川崎復帰の大久保 マルチプレーヤー変身で代表復帰狙う

2018年02月08日 16時30分

大久保は代表復帰へ守備でもアピールする

 J1川崎の元日本代表FW大久保嘉人(35)が、マルチプレーヤーに変身する。

 昨季天皇杯の覇者・C大阪とリーグ王者の川崎が対戦する今季初の公式戦「ゼロックススーパーカップ」(10日、埼玉)に臨む大久保は7日、川崎市内で調整した。チームの仕上がりも順調で「みんなうまいし、サッカーをやっていて楽しい」と笑顔を見せた。

 2年ぶりの古巣復帰となった今季は、前回在籍時(2013~16年)の1トップ固定ではなく、トップ下や左サイドなど攻撃的ポジション全般を担う予定。ベテランストライカーは「前(攻撃的ポジション)ならどこでもやれる。中盤でチャンスメークも大丈夫。やれると思わなかったら戻らない」と自信満々だ。

 こんなマルチな才能が、代表復帰の後押しになりそうだ。かつてハリルホジッチ監督は、得点を量産していた大久保を代表に招集しない理由について、35歳という年齢に加え「彼はペナルティーエリア付近の動きしか見られないが、A代表は組み立てに参加し守備にも戻らないといけない」と指摘した。

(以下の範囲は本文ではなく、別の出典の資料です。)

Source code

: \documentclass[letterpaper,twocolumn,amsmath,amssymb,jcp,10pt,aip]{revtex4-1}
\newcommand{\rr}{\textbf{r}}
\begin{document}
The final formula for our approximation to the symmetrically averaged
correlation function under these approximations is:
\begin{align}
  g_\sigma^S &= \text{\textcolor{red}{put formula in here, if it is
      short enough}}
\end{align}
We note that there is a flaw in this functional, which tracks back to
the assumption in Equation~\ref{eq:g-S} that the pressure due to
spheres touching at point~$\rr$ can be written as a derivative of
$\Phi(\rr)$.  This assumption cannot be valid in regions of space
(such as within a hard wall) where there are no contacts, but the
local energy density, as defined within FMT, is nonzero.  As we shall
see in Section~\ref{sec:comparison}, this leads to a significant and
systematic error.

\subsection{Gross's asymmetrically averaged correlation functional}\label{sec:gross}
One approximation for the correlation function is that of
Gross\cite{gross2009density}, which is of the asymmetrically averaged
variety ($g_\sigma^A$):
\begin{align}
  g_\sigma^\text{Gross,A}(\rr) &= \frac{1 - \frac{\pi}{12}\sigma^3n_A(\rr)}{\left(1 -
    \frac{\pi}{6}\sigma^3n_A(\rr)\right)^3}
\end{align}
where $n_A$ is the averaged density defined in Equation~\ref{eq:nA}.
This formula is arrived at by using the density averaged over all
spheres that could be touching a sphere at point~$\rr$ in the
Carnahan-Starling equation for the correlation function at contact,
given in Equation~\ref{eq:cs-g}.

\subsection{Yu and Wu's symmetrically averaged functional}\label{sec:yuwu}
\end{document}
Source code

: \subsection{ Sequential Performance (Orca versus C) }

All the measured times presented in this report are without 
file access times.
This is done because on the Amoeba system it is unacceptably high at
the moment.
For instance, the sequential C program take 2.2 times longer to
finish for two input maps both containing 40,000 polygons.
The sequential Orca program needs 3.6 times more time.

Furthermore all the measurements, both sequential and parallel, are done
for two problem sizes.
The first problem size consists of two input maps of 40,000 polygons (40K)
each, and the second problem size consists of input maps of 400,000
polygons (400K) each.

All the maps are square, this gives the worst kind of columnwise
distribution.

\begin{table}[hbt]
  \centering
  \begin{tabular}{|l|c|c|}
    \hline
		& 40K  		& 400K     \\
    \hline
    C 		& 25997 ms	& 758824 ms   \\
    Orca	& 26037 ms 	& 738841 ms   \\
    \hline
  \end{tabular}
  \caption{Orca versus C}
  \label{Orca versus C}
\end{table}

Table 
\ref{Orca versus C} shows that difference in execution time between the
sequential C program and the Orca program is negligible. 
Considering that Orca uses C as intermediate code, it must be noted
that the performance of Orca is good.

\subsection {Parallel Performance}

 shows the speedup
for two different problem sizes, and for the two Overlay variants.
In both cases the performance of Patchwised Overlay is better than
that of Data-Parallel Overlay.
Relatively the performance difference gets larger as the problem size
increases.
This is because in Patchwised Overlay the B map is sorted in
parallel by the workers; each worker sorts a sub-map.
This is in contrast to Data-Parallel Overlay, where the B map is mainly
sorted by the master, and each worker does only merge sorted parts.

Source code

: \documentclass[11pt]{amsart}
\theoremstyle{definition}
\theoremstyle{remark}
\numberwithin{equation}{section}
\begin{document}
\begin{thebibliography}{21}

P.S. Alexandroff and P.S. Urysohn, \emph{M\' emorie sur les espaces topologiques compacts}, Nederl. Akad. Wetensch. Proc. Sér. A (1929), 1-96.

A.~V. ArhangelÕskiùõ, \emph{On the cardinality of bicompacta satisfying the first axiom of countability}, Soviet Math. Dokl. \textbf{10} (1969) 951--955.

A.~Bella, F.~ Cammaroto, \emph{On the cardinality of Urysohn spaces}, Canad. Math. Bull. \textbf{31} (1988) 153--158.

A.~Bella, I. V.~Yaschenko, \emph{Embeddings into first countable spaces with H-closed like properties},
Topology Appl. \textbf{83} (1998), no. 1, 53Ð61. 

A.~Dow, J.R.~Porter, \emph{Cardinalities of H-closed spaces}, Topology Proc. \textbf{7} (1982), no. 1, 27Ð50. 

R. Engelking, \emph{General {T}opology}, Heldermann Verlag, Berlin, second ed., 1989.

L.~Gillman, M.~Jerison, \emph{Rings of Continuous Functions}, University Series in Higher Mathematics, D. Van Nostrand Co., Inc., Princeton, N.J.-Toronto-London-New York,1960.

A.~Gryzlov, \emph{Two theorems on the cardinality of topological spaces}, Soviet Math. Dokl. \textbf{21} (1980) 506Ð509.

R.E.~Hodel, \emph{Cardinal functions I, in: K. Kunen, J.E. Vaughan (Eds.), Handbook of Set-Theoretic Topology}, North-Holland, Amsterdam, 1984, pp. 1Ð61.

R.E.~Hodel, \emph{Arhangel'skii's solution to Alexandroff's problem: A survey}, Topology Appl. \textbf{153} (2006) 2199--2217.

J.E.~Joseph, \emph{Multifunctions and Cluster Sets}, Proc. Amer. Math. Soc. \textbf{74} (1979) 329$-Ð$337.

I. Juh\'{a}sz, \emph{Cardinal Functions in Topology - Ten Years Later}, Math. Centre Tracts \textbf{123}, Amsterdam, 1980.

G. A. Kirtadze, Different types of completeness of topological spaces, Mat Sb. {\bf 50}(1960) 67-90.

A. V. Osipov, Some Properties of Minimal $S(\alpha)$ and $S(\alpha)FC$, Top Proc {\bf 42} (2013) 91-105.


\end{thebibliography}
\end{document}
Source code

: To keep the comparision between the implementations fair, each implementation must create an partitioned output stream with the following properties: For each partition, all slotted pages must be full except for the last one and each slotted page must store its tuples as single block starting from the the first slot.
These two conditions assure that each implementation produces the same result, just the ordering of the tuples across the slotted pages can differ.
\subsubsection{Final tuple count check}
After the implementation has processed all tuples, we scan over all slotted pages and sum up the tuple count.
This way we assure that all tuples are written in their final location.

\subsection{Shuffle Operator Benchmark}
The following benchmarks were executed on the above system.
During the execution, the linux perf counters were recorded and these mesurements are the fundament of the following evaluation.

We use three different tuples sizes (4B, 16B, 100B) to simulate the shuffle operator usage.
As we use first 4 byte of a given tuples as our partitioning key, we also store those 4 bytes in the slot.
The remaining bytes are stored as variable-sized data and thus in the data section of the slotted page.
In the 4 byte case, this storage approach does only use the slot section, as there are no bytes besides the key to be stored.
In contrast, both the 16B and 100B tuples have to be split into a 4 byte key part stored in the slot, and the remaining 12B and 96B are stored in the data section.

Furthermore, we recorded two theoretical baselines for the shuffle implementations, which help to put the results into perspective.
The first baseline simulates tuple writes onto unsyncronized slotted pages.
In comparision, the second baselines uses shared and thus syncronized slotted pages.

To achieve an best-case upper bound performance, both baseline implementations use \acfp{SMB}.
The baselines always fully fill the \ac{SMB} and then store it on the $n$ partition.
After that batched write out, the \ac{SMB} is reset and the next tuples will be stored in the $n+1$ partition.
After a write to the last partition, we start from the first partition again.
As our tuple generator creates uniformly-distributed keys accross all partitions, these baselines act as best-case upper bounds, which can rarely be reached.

 当時1トップに固定されていた大久保は、チームの戦術的な事情で、より多くの得点を取るために最前線に張り付かなければならず、守備の部分では多くを求められていなかった。それだけにA代表指揮官から心外な評価をされたことに、当時「守備も厳しくいこうと思えばできるけど…」と語った。

 しかし今季の大久保は昨季得点王のFW小林悠が1トップに入れば、トップ下やサイドアタッカーとして起用される場面もあるという。そのときは、かつて“否定”された献身的な守備で勝利に貢献することもありそう。ハリルホジッチ監督の評価を一変させられるか。